Guy Hendrix Dyas: This new generation of filmmakers have a very healthy balance as to what should be CGI and what should be practical and two interesting things to watch as a production designer is firstly the performances of the artists improves. When you put them in an environment when they are really there whether it be in a space ship or a creepy forest their performance improves, it really does. I know, I have worked on both kinds of films. Secondly, there is more realism to the lighting no matter what people say. If the green screen is there, it is going to contaminate the colors of the set, and all of that is going to need to get fixed. When you use backings as old fashioned as that sounds, if you need a motion for example and you need a village, and you need to see smoke stacks or a waterfall, that is a time to bring in a green screen. But when you have something stationary that doesn’t move that is a time to use a backing. Then you save money ultimately as well.

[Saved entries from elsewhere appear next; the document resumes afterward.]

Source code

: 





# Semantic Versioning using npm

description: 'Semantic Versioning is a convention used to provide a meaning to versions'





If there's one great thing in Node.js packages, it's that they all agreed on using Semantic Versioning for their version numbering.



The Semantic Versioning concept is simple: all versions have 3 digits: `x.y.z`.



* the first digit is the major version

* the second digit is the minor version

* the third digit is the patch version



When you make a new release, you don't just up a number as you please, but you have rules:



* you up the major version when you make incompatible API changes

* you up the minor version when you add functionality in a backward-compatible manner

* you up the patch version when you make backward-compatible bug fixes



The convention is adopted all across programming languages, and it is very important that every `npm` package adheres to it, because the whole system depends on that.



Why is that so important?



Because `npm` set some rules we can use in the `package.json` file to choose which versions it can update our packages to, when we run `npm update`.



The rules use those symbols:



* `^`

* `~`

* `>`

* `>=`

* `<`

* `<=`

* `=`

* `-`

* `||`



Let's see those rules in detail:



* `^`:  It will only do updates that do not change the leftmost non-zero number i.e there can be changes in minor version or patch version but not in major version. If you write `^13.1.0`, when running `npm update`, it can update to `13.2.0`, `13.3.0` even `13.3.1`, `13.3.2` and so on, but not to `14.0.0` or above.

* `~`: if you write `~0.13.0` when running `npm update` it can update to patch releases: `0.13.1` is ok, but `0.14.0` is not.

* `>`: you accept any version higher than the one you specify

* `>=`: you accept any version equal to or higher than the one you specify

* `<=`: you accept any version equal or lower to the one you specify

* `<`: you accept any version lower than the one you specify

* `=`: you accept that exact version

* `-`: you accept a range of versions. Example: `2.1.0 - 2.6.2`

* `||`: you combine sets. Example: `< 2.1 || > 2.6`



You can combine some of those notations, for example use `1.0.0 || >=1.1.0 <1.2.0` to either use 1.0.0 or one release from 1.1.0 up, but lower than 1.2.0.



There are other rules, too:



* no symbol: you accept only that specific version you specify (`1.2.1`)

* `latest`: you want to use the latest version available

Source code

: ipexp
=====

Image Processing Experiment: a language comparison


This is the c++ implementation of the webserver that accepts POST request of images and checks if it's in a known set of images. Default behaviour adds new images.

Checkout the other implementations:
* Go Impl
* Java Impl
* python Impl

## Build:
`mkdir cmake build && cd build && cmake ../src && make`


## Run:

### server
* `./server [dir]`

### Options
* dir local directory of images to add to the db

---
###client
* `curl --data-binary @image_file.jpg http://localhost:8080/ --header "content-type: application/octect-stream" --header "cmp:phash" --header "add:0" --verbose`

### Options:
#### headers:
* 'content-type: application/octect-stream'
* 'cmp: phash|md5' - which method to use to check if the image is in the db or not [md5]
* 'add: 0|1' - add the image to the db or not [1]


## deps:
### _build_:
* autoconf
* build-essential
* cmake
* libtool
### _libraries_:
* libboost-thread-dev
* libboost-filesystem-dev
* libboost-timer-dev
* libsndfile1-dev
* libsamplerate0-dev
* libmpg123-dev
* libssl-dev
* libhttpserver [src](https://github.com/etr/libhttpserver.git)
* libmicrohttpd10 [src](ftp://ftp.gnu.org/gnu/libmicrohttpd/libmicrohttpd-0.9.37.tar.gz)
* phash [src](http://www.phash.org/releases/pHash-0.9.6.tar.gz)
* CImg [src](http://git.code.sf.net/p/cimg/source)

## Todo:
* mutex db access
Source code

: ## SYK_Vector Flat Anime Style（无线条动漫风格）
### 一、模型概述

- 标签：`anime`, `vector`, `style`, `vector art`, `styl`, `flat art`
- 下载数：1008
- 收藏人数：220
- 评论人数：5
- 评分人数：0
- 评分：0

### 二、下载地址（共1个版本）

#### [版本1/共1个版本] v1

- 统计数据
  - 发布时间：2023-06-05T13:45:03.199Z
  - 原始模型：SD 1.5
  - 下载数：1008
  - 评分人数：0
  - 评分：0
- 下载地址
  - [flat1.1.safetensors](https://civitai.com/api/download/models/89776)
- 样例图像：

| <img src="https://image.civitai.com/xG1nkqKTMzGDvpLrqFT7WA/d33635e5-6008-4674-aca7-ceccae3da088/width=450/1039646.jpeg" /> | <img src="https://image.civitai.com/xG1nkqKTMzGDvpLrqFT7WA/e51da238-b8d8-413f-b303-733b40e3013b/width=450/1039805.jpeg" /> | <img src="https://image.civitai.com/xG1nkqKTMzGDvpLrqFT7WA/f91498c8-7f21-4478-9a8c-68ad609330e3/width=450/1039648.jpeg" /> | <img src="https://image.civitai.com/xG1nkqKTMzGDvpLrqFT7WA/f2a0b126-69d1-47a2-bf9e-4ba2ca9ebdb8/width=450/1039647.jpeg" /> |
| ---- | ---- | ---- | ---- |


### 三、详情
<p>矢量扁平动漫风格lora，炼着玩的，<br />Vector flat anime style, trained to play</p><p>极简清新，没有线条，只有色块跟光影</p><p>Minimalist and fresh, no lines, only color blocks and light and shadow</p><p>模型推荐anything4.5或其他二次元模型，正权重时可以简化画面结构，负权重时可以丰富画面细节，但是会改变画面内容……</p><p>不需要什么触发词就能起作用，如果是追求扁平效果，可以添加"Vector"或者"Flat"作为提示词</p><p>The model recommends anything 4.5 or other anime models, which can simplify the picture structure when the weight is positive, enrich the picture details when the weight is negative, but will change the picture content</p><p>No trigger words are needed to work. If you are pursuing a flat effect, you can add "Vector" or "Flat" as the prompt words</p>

iH: it is important to find that balance. I find a lot of films are overloaded with CGI, too much is going on. Like you said, having the balance between the two greatly improves the quality of the film.
GHD: It does, there is something else that happens as well which is the discipline of the filmmakers. When you are allowed to backload everything into post and say, “yeah we will deal with it later” the storytelling becomes a little bit sloppier because you don’t have to figure things out, you’re pushing it down the road. But if you are forced to figure it out, there is the set, there is everything, you do not have an excuse, you have to capture the scene, you have to capture the performance. I think that was very much Morton’s philosophy with PASSENGERS was let’s try and capture these emotions of people that are falling in love in space, which is what made that project so special. There were no guns, there were no monsters, it was so appealing in so many ways it reminded me of the classic sci-fi films. Very much for me, it felt like the film Silent Running from the 70’s. Do you remember Silent Running?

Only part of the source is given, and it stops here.